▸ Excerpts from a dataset
BEGIN
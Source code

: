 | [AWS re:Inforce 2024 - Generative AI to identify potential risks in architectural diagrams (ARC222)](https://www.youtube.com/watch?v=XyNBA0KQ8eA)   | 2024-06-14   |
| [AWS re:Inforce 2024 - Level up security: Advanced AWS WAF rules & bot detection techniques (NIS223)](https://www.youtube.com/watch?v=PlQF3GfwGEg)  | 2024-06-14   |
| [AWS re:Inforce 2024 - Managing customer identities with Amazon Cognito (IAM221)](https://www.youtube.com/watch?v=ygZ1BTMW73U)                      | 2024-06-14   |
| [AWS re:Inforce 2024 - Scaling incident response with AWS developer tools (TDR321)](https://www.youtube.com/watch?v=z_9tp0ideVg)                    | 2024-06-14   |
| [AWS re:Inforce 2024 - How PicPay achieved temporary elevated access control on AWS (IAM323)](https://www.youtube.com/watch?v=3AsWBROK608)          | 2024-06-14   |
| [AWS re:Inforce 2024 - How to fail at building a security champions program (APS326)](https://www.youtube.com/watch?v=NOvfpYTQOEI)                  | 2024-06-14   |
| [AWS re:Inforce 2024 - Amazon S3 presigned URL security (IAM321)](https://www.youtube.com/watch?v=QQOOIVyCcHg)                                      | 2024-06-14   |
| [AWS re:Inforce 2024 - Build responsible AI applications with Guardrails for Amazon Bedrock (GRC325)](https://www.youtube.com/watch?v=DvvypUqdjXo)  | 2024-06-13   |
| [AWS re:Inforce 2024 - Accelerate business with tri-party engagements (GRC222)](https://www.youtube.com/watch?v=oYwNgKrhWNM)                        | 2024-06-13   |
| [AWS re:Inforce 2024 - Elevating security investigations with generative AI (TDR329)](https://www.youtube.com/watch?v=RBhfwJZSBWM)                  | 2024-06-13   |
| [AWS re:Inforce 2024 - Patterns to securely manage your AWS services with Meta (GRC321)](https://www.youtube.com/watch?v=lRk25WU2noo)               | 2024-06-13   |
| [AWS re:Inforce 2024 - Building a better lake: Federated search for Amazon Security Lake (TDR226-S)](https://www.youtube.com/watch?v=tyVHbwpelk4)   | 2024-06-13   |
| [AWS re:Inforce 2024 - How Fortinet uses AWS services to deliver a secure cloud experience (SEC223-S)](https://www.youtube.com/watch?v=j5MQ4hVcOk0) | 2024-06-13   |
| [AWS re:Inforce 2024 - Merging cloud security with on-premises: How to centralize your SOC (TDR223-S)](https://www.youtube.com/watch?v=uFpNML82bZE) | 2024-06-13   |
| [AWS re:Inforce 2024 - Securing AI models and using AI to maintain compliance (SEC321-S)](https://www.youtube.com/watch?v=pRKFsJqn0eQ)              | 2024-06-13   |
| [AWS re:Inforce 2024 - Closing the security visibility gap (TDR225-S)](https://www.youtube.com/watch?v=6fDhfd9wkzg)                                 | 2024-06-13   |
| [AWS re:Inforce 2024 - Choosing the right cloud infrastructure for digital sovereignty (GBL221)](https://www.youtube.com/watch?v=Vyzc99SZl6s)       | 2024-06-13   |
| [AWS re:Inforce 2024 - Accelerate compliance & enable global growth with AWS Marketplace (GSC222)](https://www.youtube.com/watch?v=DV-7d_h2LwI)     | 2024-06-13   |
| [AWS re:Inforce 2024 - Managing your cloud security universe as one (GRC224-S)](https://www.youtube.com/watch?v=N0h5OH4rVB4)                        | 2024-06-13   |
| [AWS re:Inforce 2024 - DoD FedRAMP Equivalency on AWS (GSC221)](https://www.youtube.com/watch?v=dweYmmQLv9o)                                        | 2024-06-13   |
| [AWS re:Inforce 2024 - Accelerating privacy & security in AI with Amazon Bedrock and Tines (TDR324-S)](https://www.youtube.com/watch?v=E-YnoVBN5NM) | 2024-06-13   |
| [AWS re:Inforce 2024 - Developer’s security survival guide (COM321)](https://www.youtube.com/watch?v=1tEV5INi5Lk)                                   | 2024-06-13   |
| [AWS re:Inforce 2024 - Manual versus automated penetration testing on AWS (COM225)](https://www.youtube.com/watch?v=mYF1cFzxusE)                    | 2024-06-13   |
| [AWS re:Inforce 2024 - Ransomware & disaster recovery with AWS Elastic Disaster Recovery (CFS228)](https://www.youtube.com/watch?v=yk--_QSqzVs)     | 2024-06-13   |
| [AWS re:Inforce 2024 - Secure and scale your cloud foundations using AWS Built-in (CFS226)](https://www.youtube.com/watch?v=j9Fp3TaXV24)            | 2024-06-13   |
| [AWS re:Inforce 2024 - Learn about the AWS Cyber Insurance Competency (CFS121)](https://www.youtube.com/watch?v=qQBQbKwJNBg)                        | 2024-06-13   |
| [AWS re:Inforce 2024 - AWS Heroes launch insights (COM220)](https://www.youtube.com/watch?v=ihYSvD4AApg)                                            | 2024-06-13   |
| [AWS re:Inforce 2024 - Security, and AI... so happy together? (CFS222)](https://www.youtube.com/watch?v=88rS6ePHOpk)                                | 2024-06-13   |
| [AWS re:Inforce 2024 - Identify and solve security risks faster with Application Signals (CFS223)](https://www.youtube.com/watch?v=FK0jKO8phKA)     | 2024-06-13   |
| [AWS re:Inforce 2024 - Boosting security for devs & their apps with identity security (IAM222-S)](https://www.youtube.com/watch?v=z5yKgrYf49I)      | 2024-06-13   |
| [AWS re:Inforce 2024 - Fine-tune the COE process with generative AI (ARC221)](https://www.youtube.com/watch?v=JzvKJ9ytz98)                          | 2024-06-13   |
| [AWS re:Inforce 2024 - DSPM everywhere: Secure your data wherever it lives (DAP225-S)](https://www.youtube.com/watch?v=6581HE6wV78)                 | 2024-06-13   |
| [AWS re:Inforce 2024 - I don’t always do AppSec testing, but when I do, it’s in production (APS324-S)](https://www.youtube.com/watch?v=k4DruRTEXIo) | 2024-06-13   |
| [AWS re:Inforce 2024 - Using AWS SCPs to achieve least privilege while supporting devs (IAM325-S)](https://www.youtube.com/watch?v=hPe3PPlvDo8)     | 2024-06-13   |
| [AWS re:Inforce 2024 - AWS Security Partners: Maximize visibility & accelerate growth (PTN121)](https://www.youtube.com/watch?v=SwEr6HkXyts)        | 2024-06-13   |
END
BEGIN
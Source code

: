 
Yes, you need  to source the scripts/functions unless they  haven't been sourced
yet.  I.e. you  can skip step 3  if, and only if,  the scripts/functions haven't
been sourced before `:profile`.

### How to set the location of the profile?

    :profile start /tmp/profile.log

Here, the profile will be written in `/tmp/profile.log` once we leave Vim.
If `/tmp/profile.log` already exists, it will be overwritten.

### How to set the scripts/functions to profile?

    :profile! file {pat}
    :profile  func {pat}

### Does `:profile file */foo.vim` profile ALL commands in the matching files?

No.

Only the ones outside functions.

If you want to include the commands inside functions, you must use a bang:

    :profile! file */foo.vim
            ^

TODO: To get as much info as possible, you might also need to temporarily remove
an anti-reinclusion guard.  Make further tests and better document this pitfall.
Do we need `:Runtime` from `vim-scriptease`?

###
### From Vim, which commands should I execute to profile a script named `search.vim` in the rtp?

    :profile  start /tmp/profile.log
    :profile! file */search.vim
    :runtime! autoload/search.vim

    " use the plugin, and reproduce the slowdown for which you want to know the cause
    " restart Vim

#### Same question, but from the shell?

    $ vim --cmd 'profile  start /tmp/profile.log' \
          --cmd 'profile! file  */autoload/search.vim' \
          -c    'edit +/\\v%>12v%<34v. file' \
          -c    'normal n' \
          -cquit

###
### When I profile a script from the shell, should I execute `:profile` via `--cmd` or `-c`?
END
▸ What needs to be done
The lines above from the one containing "- Build responsible" through the one containing "2024 - Building" are to be set down exactly, and no others.

▸ Written reply
| [AWS re:Inforce 2024 - Build responsible AI applications with Guardrails for Amazon Bedrock (GRC325)](https://www.youtube.com/watch?v=DvvypUqdjXo)  | 2024-06-13   |
| [AWS re:Inforce 2024 - Accelerate business with tri-party engagements (GRC222)](https://www.youtube.com/watch?v=oYwNgKrhWNM)                        | 2024-06-13   |
| [AWS re:Inforce 2024 - Elevating security investigations with generative AI (TDR329)](https://www.youtube.com/watch?v=RBhfwJZSBWM)                  | 2024-06-13   |
| [AWS re:Inforce 2024 - Patterns to securely manage your AWS services with Meta (GRC321)](https://www.youtube.com/watch?v=lRk25WU2noo)               | 2024-06-13   |
| [AWS re:Inforce 2024 - Building a better lake: Federated search for Amazon Security Lake (TDR226-S)](https://www.youtube.com/watch?v=tyVHbwpelk4)   | 2024-06-13   |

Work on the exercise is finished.